The Trouble with the Moneyball Movie
Michael Lewis’ influential book Moneyball was primarily about how by exploiting market inefficiencies small market baseball teams can close the gap with larger market teams and remain competitive despite the uneven playing field on which they are forced to compete. This lesson is obviously applicable in other professional endeavors as well. The book has too frequently been conflated simply with the movement towards more rigorous quantitative analysis of baseball in general. While this was part of the book, it was not really Lewis’ main theme. Lewis himself is not an innovative baseball statistician, but his work has helped popularize ideas which people like Bill James began working on about a quarter of a century before Moneyball was written.
The illustrative case on which Lewis focused was Billy Beane and the Oakland A’s during the early part of the last decade. This made sense given that in the first years of this century Beane was probably baseball’s most innovative general manager and also had an interesting style and personal story. The A’s were a small market team enjoying real success due in no small part to Beane and the team he had assembled in Oakland.

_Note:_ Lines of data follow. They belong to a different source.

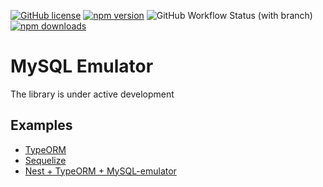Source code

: [![GitHub license](https://img.shields.io/badge/license-MIT-blue.svg?style=flat-square)](https://github.com/i-van/mysql-emulator/blob/main/LICENSE)
[![npm version](https://img.shields.io/npm/v/mysql-emulator.svg?style=flat-square)](https://www.npmjs.com/package/mysql-emulator)
![GitHub Workflow Status (with branch)](https://img.shields.io/github/actions/workflow/status/i-van/mysql-emulator/main.yml?style=flat-square)
[![npm downloads](https://img.shields.io/npm/dm/mysql-emulator.svg?style=flat-square)](https://www.npmjs.com/package/mysql-emulator)

# MySQL Emulator
The library is under active development

## Examples
- [TypeORM](https://github.com/i-van/mysql-emulator/blob/main/examples/typeorm/basic.ts)
- [Sequelize](https://github.com/i-van/mysql-emulator/blob/main/examples/sequelize/basic.ts)
- [Nest + TypeORM + MySQL-emulator](https://github.com/i-van/nest-typeorm-example/blob/main/test/user.e2e-spec.ts)
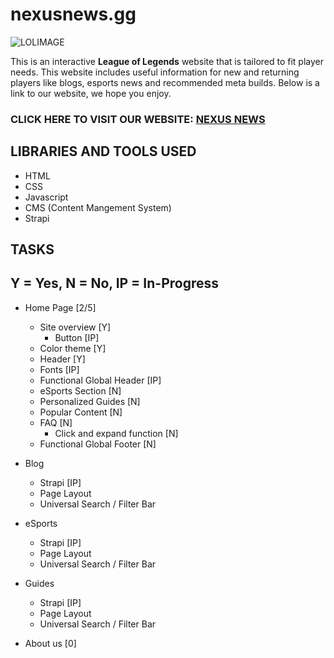 # nexusnews.gg

![LOLIMAGE](https://cmsassets.rgpub.io/sanity/images/dsfx7636/news/9eb028de391e65072d06e77f06d0955f66b9fa2c-736x316.png?auto=format&fit=fill&q=80&w=625)

This is an interactive **League of Legends** website that is tailored to fit player needs. This website includes useful information for new and returning players like blogs, esports news and recommended meta builds. Below is a link to our website, we hope you enjoy.

### CLICK HERE TO VISIT OUR WEBSITE: [NEXUS NEWS](https://www.google.com/)

## LIBRARIES AND TOOLS USED

-   HTML
-   CSS
-   Javascript
-   CMS (Content Mangement System)
-   Strapi

## TASKS

## Y = Yes, N = No, IP = In-Progress

-   Home Page [2/5]

    -   Site overview [Y]
        -   Button [IP]
    -   Color theme [Y]
    -   Header [Y]
    -   Fonts [IP]
    -   Functional Global Header [IP]
    -   eSports Section [N]
    -   Personalized Guides [N]
    -   Popular Content [N]
    -   FAQ [N]
        -   Click and expand function [N]
    -   Functional Global Footer [N]

-   Blog

    -   Strapi [IP]
    -   Page Layout
    -   Universal Search / Filter Bar

-   eSports
    -   Strapi [IP]
    -   Page Layout
    -   Universal Search / Filter Bar
-   Guides
    -   Strapi [IP]
    -   Page Layout
    -   Universal Search / Filter Bar
-   About us [0]
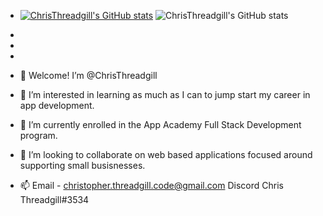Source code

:- [![ChrisThreadgill's GitHub stats](https://github-readme-stats.vercel.app/api?username=ChrisThreadgill)](https://github.com/ChrisThreadgill/github-readme-stats)
![ChrisThreadgill's GitHub stats](https://github-readme-stats.vercel.app/api?username=ChrisThreadgill&count_private=true)

- 
- 
- 
- 👋 Welcome! I’m @ChrisThreadgill
- 👀 I’m interested in learning as much as I can to jump start my career in app development. 
- 🌱 I’m currently enrolled in the App Academy Full Stack Development program.
- 💞️ I’m looking to collaborate on web based applications focused around supporting small busisnesses. 
- 📫 Email - christopher.threadgill.code@gmail.com  Discord Chris Threadgill#3534 

<!---
ChrisThreadgill/ChrisThreadgill is a ✨ special ✨ repository because its `README.md` (this file) appears on your GitHub profile.
You can click the Preview link to take a look at your changes.
--->
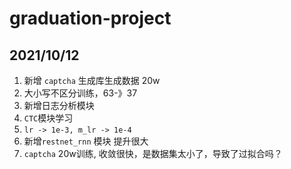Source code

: # graduation-project

## 2021/10/12 
1. 新增 `captcha` 生成库生成数据 20w 
2. 大小写不区分训练，63-》37
3. 新增日志分析模块
4. `CTC`模块学习
5. `lr -> 1e-3, m_lr -> 1e-4`
6. 新增`restnet_rnn` 模块 提升很大
7. `captcha` 20w训练, 收敛很快，是数据集太小了，导致了过拟合吗？

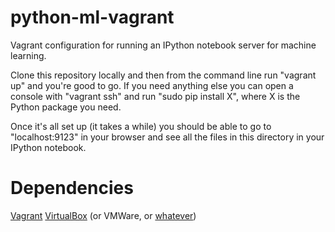 # python-ml-vagrant
Vagrant configuration for running an IPython notebook server for machine learning.

Clone this repository locally and then from the command line run "vagrant up" and you're good to go. If you need anything else you can open a console with "vagrant ssh" and run "sudo pip install X", where X is the Python package you need.

Once it's all set up (it takes a while) you should be able to go to "localhost:9123" in your browser and see all the files in this directory in your IPython notebook.

Dependencies
============

[Vagrant](https://www.vagrantup.com/)
[VirtualBox](https://www.virtualbox.org/wiki/Downloads) (or VMWare, or [whatever](https://docs.vagrantup.com/v2/getting-started/providers.html))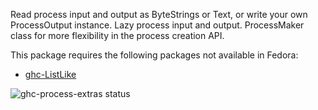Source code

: Read process input and output as ByteStrings or Text, or write your own
ProcessOutput instance. Lazy process input and output. ProcessMaker class for
more flexibility in the process creation API.

This package requires the following packages not available in Fedora:

* [ghc-ListLike](../ghc-ListLike)

![ghc-process-extras status](https://copr.fedorainfracloud.org/coprs/dshea/haskell-extras/package/ghc-process-extras/status_image/last_build.png)
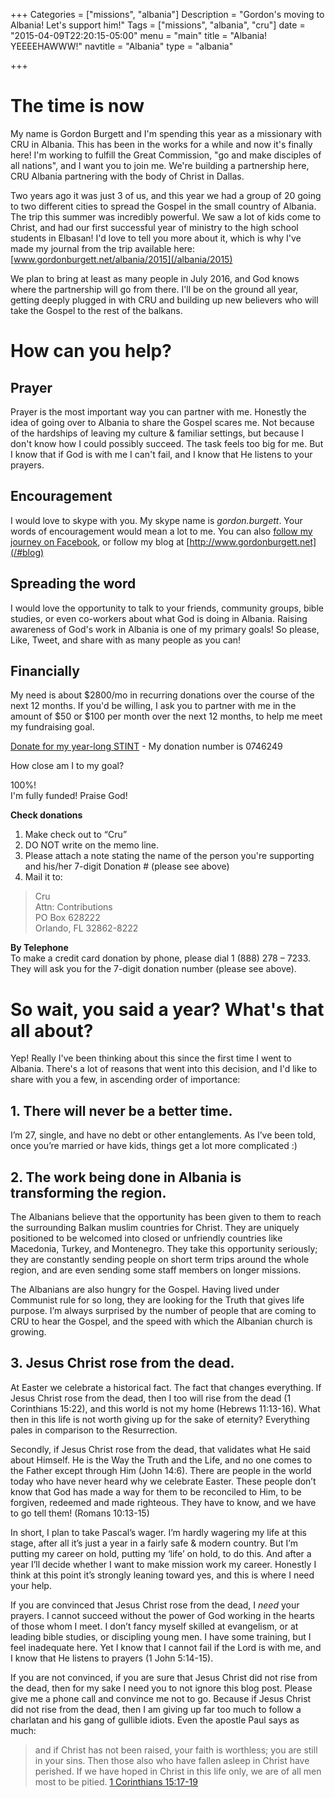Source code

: +++
Categories = ["missions", "albania"]
Description = "Gordon's moving to Albania!  Let's support him!"
Tags = ["missions", "albania", "cru"]
date = "2015-04-09T22:20:15-05:00"
menu = "main"
title = "Albania!  YEEEEHAWWW!"
navtitle = "Albania"
type = "albania"

+++

# The time is now

My name is Gordon Burgett and I'm spending this year as a missionary with CRU in Albania.  This has been in the works for a while and now it's finally here!  I'm working to fulfill the Great Commission, "go and make disciples of all nations", and I want you to join me.  We're building a partnership here, CRU Albania partnering with the body of Christ in Dallas.

Two years ago it was just 3 of us, and this year we had a group of 20 going to two different cities to spread the Gospel in the small country of Albania.  The trip this summer was incredibly powerful.  We saw a lot of kids come to Christ, and had our first successful year of ministry to the high school students in Elbasan!  I'd love to tell you more about it, which is why I've made my journal from the trip available here:
[www.gordonburgett.net/albania/2015](/albania/2015)

We plan to bring at least as many people in July 2016, and God knows where the partnership will go from there.  I'll be on the ground all year, getting deeply plugged in with CRU and building up new believers who will take the Gospel to the rest of the balkans.

# How can you help?

## Prayer 

Prayer is the most important way you can partner with me.  Honestly the idea of going over to Albania to share the Gospel scares me.  Not because of the hardships of leaving my culture & familiar settings, but because I don't know how I could possibly succeed.  The task feels too big for me.  But I know that if God is with me I can't fail, and I know that He listens to your prayers.

## Encouragement

I would love to skype with you.  My skype name is *gordon.burgett*.  Your words of encouragement would mean a lot to me.  You can also [follow my journey on Facebook](https://www.facebook.com/groups/1040599605969459/), or follow my blog at [http://www.gordonburgett.net](/#blog)

## Spreading the word

I would love the opportunity to talk to your friends, community groups, bible studies, or even co-workers about what God is doing in Albania.  Raising awareness of God's work in Albania is one of my primary goals!  So please, Like, Tweet, and share with as many people as you can!

## Financially

My need is about $2800/mo in recurring donations over the course of the next 12 months.  If you'd be willing, I ask you to partner with me in the amount of $50 or $100 per month over the next 12 months, to help me meet my fundraising goal.

[Donate for my year-long STINT](https://give.cru.org/0746249) - My donation number is 0746249

How close am I to my goal?
<div class="progress">
  <div class="progress-bar progress-bar-info progress-bar-striped" role="progressbar" aria-valuenow="100" aria-valuemin="0" aria-valuemax="100" style="width: 100%">
    100%!
  </div>
</div>
I'm fully funded!  Praise God!

**Check donations**  
1. Make check out to “Cru”  
2. DO NOT write on the memo line.  
3. Please attach a note stating the name of the person you're supporting and his/her 7-digit Donation # (please see above)  
4. Mail it to:  

>	Cru  
>	Attn: Contributions  
>	PO Box 628222  
>	Orlando, FL 32862-8222  

**By Telephone**  
To make a credit card donation by phone, please dial 1 (888) 278 – 7233.  They will ask you for the 7-digit donation number (please see above).

# So wait, you said a year?  What's that all about?

Yep!  Really I've been thinking about this since the first time I went to Albania.  There's a lot of reasons that went into this decision, and I'd like to share with you a few, in ascending order of importance:

## 1. There will never be a better time.

I’m 27, single, and have no debt or other entanglements.  As I’ve been told, once you’re married or have kids, things get a lot more complicated :)

## 2. The work being done in Albania is transforming the region.

The Albanians believe that the opportunity has been given to them to reach the surrounding Balkan muslim countries for Christ.  They are uniquely positioned to be welcomed into closed or unfriendly countries like Macedonia, Turkey, and Montenegro.  They take this opportunity seriously; they are constantly sending people on short term trips around the whole region, and are even sending some staff members on longer missions.

The Albanians are also hungry for the Gospel.  Having lived under Communist rule for so long, they are looking for the Truth that gives life purpose.  I’m always surprised by the number of people that are coming to CRU to hear the Gospel, and the speed with which the Albanian church is growing.

## 3. Jesus Christ rose from the dead.

At Easter we celebrate a historical fact.  The fact that changes everything.  If Jesus Christ rose from the dead, then I too will rise from the dead (1 Corinthians 15:22), and this world is not my home (Hebrews 11:13-16).  What then in this life is not worth giving up for the sake of eternity?  Everything pales in comparison to the Resurrection.  

Secondly, if Jesus Christ rose from the dead, that validates what He said about Himself.  He is the Way the Truth and the Life, and no one comes to the Father except through Him (John 14:6).  There are people in the world today who have never heard why we celebrate Easter.  These people don’t know that God has made a way for them to be reconciled to Him, to be forgiven, redeemed and made righteous.  They have to know, and we have to go tell them! (Romans 10:13-15)  

In short, I plan to take Pascal’s wager.  I’m hardly wagering my life at this stage, after all it’s just a year in a fairly safe & modern country.  But I’m putting my career on hold, putting my ‘life’ on hold, to do this.  And after a year I’ll decide whether I want to make mission work my career.  Honestly I think at this point it’s strongly leaning toward yes, and this is where I need your help.

If you are convinced that Jesus Christ rose from the dead, I *need* your prayers.  I cannot succeed without the power of God working in the hearts of those whom I meet.  I don’t fancy myself skilled at evangelism, or at leading bible studies, or discipling young men.  I have some training, but I feel inadequate here.  Yet I know that I cannot fail if the Lord is with me, and I know that He listens to prayers (1 John 5:14-15).

If you are not convinced, if you are sure that Jesus Christ did not rise from the dead, then for my sake I need you to not ignore this blog post.  Please give me a phone call and convince me not to go.  Because if Jesus Christ did not rise from the dead, then I am giving up far too much to follow a charlatan and his gang of gullible idiots.  Even the apostle Paul says as much:  

> and if Christ has not been raised, your faith is worthless; you are still in your sins. Then those also who have fallen asleep in Christ have perished. If we have hoped in Christ in this life only, we are of all men most to be pitied.  [1 Corinthians 15:17-19](https://www.biblegateway.com/passage/?search=1+Corinthians+15)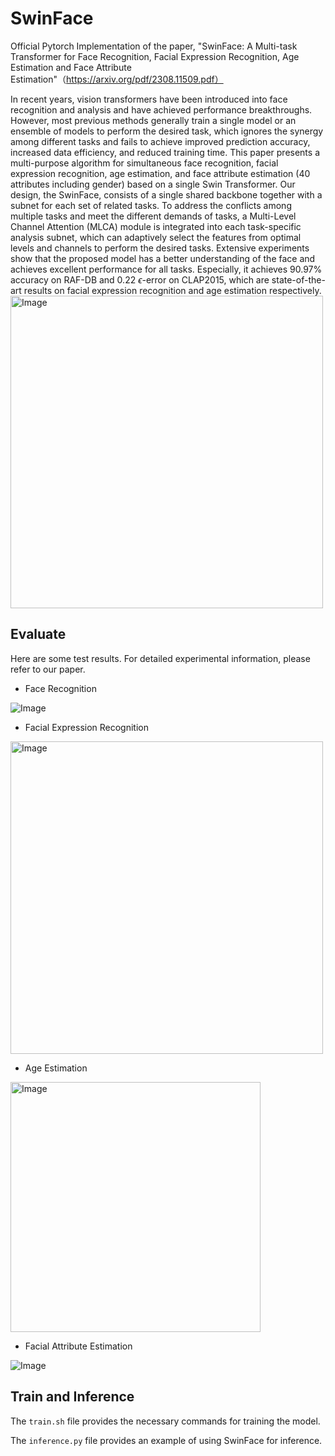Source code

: # SwinFace
Official Pytorch Implementation of the paper, "SwinFace: A Multi-task Transformer for Face Recognition, Facial Expression Recognition, Age Estimation and Face Attribute Estimation"（https://arxiv.org/pdf/2308.11509.pdf）

In recent years, vision transformers have been introduced into face recognition and analysis and have achieved performance breakthroughs. 
However, most previous methods generally train a single model or an ensemble of models to perform the desired task, which ignores the synergy among different tasks and fails to achieve improved prediction accuracy, increased data efficiency, and reduced training time. 
This paper presents a multi-purpose algorithm for simultaneous face recognition, facial expression recognition, age estimation, and face attribute estimation (40 attributes including gender) based on a single Swin Transformer. 
Our design, the SwinFace, consists of a single shared backbone together with a subnet for each set of related tasks. 
To address the conflicts among multiple tasks and meet the different demands of tasks, a Multi-Level Channel Attention (MLCA) module is integrated into each task-specific analysis subnet, which can adaptively select the features from optimal levels and channels to perform the desired tasks. 
Extensive experiments show that the proposed model has a better understanding of the face and achieves excellent performance for all tasks.
Especially, it achieves 90.97\% accuracy on RAF-DB and 0.22 $\epsilon$-error on CLAP2015, which are state-of-the-art results on facial expression recognition and age estimation respectively.
<img src="https://github.com/lxq1000/SwinFace/blob/main/pictures/SwinFace.png" alt="Image" width="500">

## Evaluate
Here are some test results. For detailed experimental information, please refer to our paper.

- Face Recognition
<img src="https://github.com/lxq1000/SwinFace/blob/main/pictures/face%20recognition.png" alt="Image">

- Facial Expression Recognition
<img src="https://github.com/lxq1000/SwinFace/blob/main/pictures/facial%20expression%20recognition.png" alt="Image" width="500">

- Age Estimation
<img src="https://github.com/lxq1000/SwinFace/blob/main/pictures/age%20estimation.png" alt="Image" width="400">

- Facial Attribute Estimation  
<img src="https://github.com/lxq1000/SwinFace/blob/main/pictures/facial%20attribute%20estimation.png" alt="Image">



## Train and Inference

The `train.sh` file provides the necessary commands for training the model.

The `inference.py` file provides an example of using SwinFace for inference.






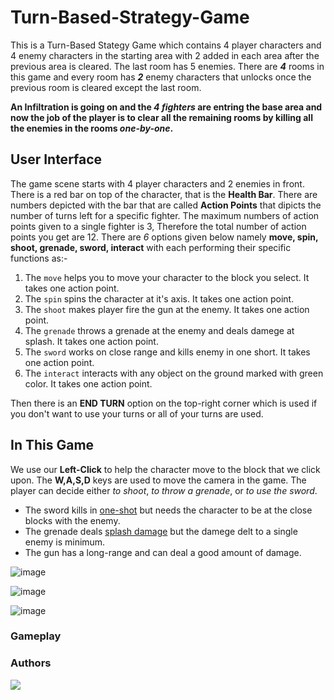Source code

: # Turn-Based-Strategy-Game
This is a Turn-Based Stategy Game which contains 4 player characters and 4 enemy characters in the starting area with 2 added in each area after the previous area is cleared. The last room has 5 enemies.
There are ***4*** rooms in this game and every room has ***2*** enemy characters that unlocks once the previous room is cleared except the last room.

**An Infiltration is going on and the _4 fighters_ are entring the base area and now the job of the player is to clear all the remaining rooms by killing all the enemies in the rooms _one-by-one_.**

## User Interface

The game scene starts with 4 player characters and 2 enemies in front. There is a red bar on top of the character, that is the **Health Bar**. There are numbers depicted with the bar that are called **Action Points** that dipicts the number of turns left for a specific fighter. The maximum numbers of action points given to a single fighter is 3, Therefore the total number of action points you get are 12. There are *6* options given below namely **move, spin, shoot, grenade, sword, interact** with each performing their specific functions as:-

1. The `move` helps you to move your character to the block you select. It takes one action point.
2. The `spin` spins the character at it's axis. It takes one action point.
3. The `shoot` makes player fire the gun at the enemy. It takes one action point.
4. The `grenade` throws a grenade at the enemy and deals damege at splash. It takes one action point.
5. The `sword` works on close range and kills enemy in one short. It takes one action point.
6. The `interact` interacts with any object on the ground marked with green color. It takes one action point.

Then there is an **END TURN** option on the top-right corner which is used if you don't want to use your turns or all of your turns are used.

## In This Game
We use our **Left-Click** to help the character move to the block that we click upon. The **W,A,S,D** keys are used to move the camera in the game. The player can decide either *to shoot*, *to throw a grenade*, or *to use the sword*.
+ The sword kills in [one-shot](https://en.wiktionary.org/wiki/one-shot#:~:text=(video%20games)%20To%20kill%20or%20destroy%20with%20a%20single%20hit.) but needs the character to be at the close blocks with the enemy.
+ The grenade deals [splash damage](https://en.wiktionary.org/wiki/splash_damage#:~:text=Noun,creatures%20within%20a%20certain%20radius.) but the damege delt to a single enemy is minimum.
+ The gun has a long-range and can deal a good amount of damage.

![image](https://github.com/shubhaminit/Turn-Based-Strategy-Game/assets/146417747/aa547846-33ac-470a-be8a-3f94daf90240)

![image](https://github.com/shubhaminit/Turn-Based-Strategy-Game/assets/146417747/f87fe354-52a2-4472-ba61-20db109107fd)

![image](https://github.com/shubhaminit/Turn-Based-Strategy-Game/assets/146417747/63685a2b-cf82-425e-b7c1-c05c18039249)


### Gameplay


### Authors
<a href="https://github.com/shubhaminit/Turn-Based-Strategy-Game/graphs/contributors">
  <img src="https://contrib.rocks/image?repo=shubhaminit/Turn-Based-Strategy-Game" />
</a>
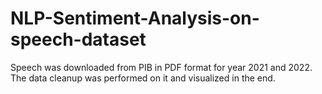 # NLP-Sentiment-Analysis-on-speech-dataset
Speech was downloaded from PIB in PDF format for year 2021 and 2022. The data cleanup was performed on it and visualized in the end.
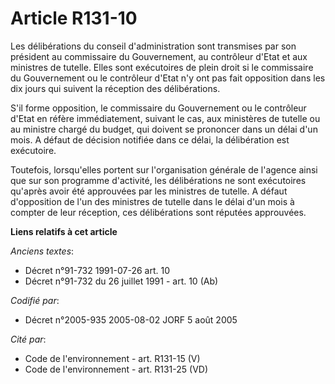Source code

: # Article R131-10

Les délibérations du conseil d'administration sont transmises par son président au commissaire du Gouvernement, au contrôleur
d'Etat et aux ministres de tutelle. Elles sont exécutoires de plein droit si le commissaire du Gouvernement ou le contrôleur
d'Etat n'y ont pas fait opposition dans les dix jours qui suivent la réception des délibérations.

S'il forme opposition, le commissaire du Gouvernement ou le contrôleur d'Etat en réfère immédiatement, suivant le cas, aux
ministères de tutelle ou au ministre chargé du budget, qui doivent se prononcer dans un délai d'un mois. A défaut de décision
notifiée dans ce délai, la délibération est exécutoire.

Toutefois, lorsqu'elles portent sur l'organisation générale de l'agence ainsi que sur son programme d'activité, les
délibérations ne sont exécutoires qu'après avoir été approuvées par les ministres de tutelle. A défaut d'opposition de l'un
des ministres de tutelle dans le délai d'un mois à compter de leur réception, ces délibérations sont réputées approuvées.

**Liens relatifs à cet article**

_Anciens textes_:

  - Décret n°91-732 1991-07-26 art. 10
  - Décret n°91-732 du 26 juillet 1991 - art. 10 (Ab)

_Codifié par_:

  - Décret n°2005-935 2005-08-02 JORF 5 août 2005

_Cité par_:

  - Code de l'environnement - art. R131-15 (V)
  - Code de l'environnement - art. R131-25 (VD)
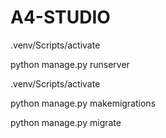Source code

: # A4-STUDIO
.venv/Scripts/activate

python manage.py runserver

.venv/Scripts/activate

python manage.py makemigrations

python manage.py migrate

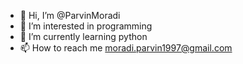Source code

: - 👋 Hi, I’m @ParvinMoradi
- 👀 I’m interested in programming
- 🌱 I’m currently learning python
- 📫 How to reach me moradi.parvin1997@gmail.com

<!---
ParvinMoradi/ParvinMoradi is a ✨ special ✨ repository because its `README.md` (this file) appears on your GitHub profile.
You can click the Preview link to take a look at your changes.
--->
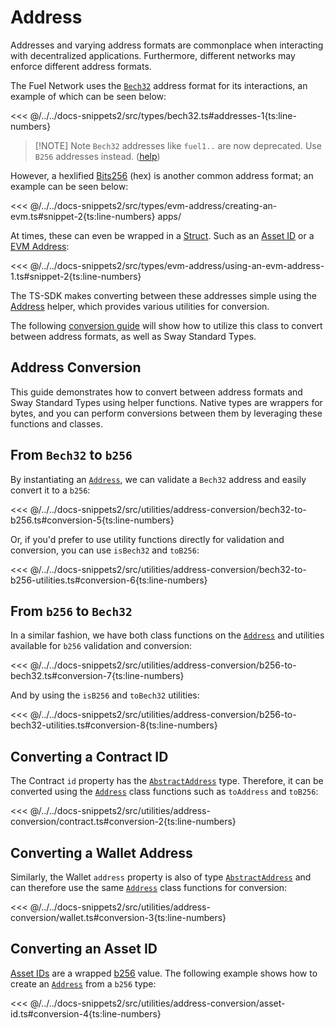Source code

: # Address

Addresses and varying address formats are commonplace when interacting with decentralized applications. Furthermore, different networks may enforce different address formats.

The Fuel Network uses the [`Bech32`](../types/bech32.md) address format for its interactions, an example of which can be seen below:

<<< @/../../docs-snippets2/src/types/bech32.ts#addresses-1{ts:line-numbers}

> [!NOTE] Note
> `Bech32` addresses like `fuel1..` are now deprecated. Use `B256` addresses instead. ([help](https://docs.fuel.network/docs/specs/abi/argument-encoding/#b256))

However, a hexlified [Bits256](../types/bits256.md) (hex) is another common address format; an example can be seen below:

<<< @/../../docs-snippets2/src/types/evm-address/creating-an-evm.ts#snippet-2{ts:line-numbers}
apps/

At times, these can even be wrapped in a [Struct](../types/structs.md). Such as an [Asset ID](../types/asset-id.md) or a [EVM Address](../types/evm-address.md):

<<< @/../../docs-snippets2/src/types/evm-address/using-an-evm-address-1.ts#snippet-2{ts:line-numbers}

The TS-SDK makes converting between these addresses simple using the [Address](../types/address.md) helper, which provides various utilities for conversion.

The following [conversion guide](./address-conversion.md#address-conversion) will show how to utilize this class to convert between address formats, as well as Sway Standard Types.

## Address Conversion

This guide demonstrates how to convert between address formats and Sway Standard Types using helper functions. Native types are wrappers for bytes, and you can perform conversions between them by leveraging these functions and classes.

## From `Bech32` to `b256`

By instantiating an [`Address`](../../api/Address/Address.md), we can validate a `Bech32` address and easily convert it to a `b256`:

<<< @/../../docs-snippets2/src/utilities/address-conversion/bech32-to-b256.ts#conversion-5{ts:line-numbers}

Or, if you'd prefer to use utility functions directly for validation and conversion, you can use `isBech32` and `toB256`:

<<< @/../../docs-snippets2/src/utilities/address-conversion/bech32-to-b256-utilities.ts#conversion-6{ts:line-numbers}

## From `b256` to `Bech32`

In a similar fashion, we have both class functions on the [`Address`](../../api/Address/Address.md) and utilities available for `b256` validation and conversion:

<<< @/../../docs-snippets2/src/utilities/address-conversion/b256-to-bech32.ts#conversion-7{ts:line-numbers}

And by using the `isB256` and `toBech32` utilities:

<<< @/../../docs-snippets2/src/utilities/address-conversion/b256-to-bech32-utilities.ts#conversion-8{ts:line-numbers}

## Converting a Contract ID

The Contract `id` property has the [`AbstractAddress`](../types/address.md#abstractaddress-class) type. Therefore, it can be converted using the [`Address`](../../api/Address/Address.md) class functions such as `toAddress` and `toB256`:

<<< @/../../docs-snippets2/src/utilities/address-conversion/contract.ts#conversion-2{ts:line-numbers}

## Converting a Wallet Address

Similarly, the Wallet `address` property is also of type [`AbstractAddress`](../types/address.md#abstractaddress-class) and can therefore use the same [`Address`](../../api/Address/Address.md) class functions for conversion:

<<< @/../../docs-snippets2/src/utilities/address-conversion/wallet.ts#conversion-3{ts:line-numbers}

## Converting an Asset ID

[Asset IDs](../types/asset-id.md) are a wrapped [b256](../types/bits256.md) value. The following example shows how to create an [`Address`](../../api/Address/Address.md) from a `b256` type:

<<< @/../../docs-snippets2/src/utilities/address-conversion/asset-id.ts#conversion-4{ts:line-numbers}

However, the book was not so much about Beane and the A’s, but about how they transformed some of the ideas about market inefficiencies into winning strategies for putting together a baseball team.
The movie version of Moneyball, probably due to the necessity of building some kind of dramatic story, pays more attention to Beane and the tension between him and his scouts, rather than to the concepts which underlay Beane’s approach. The problem with this approach is that the movie suggests that Beane’s strategy won out over that of the scouts, thus allowing the A’s to succeed in 2003.
The reality of 2003 was different. The five best players on that A’s team: pitchers Tim Hudson (6.6 WAR), Barry Zito (6.5 WAR) and Mark Mulder (4.3 WAR), shortstop Miguel Tejada (5.8 WAR), and third baseman Eric Chavez (3.6 WAR) were all products of the A’s farm system. They had all been drafted or signed and developed due to the work of the A’s scouting and player development teams. The combined salaries in 2002 for all five of these players was a paltry $7.8 million. Seven members of the New York Yankees each earned more than that in 2002. Given that, perhaps the scene early in the movie where the scouts ask to have their views on how to fill the hole left at first base and the middle of the lineup by Jason Giambi’s departure taken into consideration, might have been a little more sympathetic to the scouts.
While the argument that in 2002 players who walk a lot were undervalued by the market and could be acquired cheaply is true, the decision to use Scott Hatteberg over Carlos Pena, the primary example used to demonstrate this in the movie is less obviously correct. Hatteberg may have been slightly better offensively than Pena in 2002, but from 2003-2008, Pena was generally better than Hatteberg, Dan Johnson, Daric Burton or whoever else was playing first base for the A’s. The only exception was in 2006 when Pena was hurt. Moreover, Pena’s salary stayed below $3 million until 2008.
To some extent, crafting the film this way was necessary to tell the Billy Beane story, but the result was to make a better movie for everybody except the serious baseball fan. I kept watching the movie wondering where Tejada, Zito, Mulder and the others were. Chavez had some dialog but nothing to suggest how good a player he was during those years. Although, it could not have been the intent of the filmmakers, these omissions make it possible to question the ideas guiding Beane and lend more credibility to those who belittle what has come to be known as the Moneyball approach to baseball and who are suspicious of any number more complex than batting average, wins and RBIs.